Information section start

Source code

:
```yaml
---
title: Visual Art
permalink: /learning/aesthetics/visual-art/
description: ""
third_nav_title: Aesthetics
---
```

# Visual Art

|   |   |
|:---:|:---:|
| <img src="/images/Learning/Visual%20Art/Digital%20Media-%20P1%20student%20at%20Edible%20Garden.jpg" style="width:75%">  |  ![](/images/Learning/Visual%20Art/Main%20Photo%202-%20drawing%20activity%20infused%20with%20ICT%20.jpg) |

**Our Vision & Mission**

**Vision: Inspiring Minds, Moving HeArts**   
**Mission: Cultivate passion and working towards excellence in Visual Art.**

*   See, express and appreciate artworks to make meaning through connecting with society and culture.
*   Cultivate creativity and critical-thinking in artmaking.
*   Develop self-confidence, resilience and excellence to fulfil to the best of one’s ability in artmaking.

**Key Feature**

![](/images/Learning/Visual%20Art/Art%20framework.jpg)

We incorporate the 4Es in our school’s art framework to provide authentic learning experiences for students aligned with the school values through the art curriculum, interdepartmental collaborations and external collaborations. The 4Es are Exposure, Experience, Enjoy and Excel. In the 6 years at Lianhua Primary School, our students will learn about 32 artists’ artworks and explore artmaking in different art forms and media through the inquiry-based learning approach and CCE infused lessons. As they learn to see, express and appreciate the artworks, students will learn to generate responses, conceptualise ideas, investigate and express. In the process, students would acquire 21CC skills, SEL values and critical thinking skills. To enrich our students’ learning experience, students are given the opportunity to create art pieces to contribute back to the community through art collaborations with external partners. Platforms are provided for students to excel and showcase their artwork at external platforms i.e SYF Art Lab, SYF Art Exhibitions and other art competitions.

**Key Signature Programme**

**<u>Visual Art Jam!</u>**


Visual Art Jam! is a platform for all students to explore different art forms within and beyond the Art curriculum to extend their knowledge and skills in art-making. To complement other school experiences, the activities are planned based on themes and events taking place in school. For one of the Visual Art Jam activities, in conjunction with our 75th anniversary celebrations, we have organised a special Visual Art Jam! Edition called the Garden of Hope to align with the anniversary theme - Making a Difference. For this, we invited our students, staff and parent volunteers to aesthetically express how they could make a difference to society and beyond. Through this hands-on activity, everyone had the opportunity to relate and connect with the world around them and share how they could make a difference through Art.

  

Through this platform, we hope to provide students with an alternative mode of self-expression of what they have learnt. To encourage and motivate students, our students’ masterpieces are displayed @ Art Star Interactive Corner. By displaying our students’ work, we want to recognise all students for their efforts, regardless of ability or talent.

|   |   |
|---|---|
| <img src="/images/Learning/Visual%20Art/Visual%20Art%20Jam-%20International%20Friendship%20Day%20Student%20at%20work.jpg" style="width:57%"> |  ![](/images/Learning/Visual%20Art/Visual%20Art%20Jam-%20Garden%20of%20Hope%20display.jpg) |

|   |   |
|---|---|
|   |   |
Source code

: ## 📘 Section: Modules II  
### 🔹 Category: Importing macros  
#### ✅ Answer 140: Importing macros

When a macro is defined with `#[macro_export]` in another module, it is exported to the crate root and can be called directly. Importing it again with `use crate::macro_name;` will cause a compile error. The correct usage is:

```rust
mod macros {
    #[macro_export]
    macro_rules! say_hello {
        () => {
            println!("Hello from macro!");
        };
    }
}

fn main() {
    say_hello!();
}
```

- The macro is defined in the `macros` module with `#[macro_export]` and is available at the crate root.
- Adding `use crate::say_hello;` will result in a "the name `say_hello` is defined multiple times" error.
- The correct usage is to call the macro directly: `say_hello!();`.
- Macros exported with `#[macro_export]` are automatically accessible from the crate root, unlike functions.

Information section end

The lines to return are those in the records above that hold the word "artmaking".

*   Cultivate creativity and critical-thinking in artmaking.
*   Develop self-confidence, resilience and excellence to fulfil to the best of one’s ability in artmaking.
We incorporate the 4Es in our school’s art framework to provide authentic learning experiences for students aligned with the school values through the art curriculum, interdepartmental collaborations and external collaborations. The 4Es are Exposure, Experience, Enjoy and Excel. In the 6 years at Lianhua Primary School, our students will learn about 32 artists’ artworks and explore artmaking in different art forms and media through the inquiry-based learning approach and CCE infused lessons. As they learn to see, express and appreciate the artworks, students will learn to generate responses, conceptualise ideas, investigate and express. In the process, students would acquire 21CC skills, SEL values and critical thinking skills. To enrich our students’ learning experience, students are given the opportunity to create art pieces to contribute back to the community through art collaborations with external partners. Platforms are provided for students to excel and showcase their artwork at external platforms i.e SYF Art Lab, SYF Art Exhibitions and other art competitions.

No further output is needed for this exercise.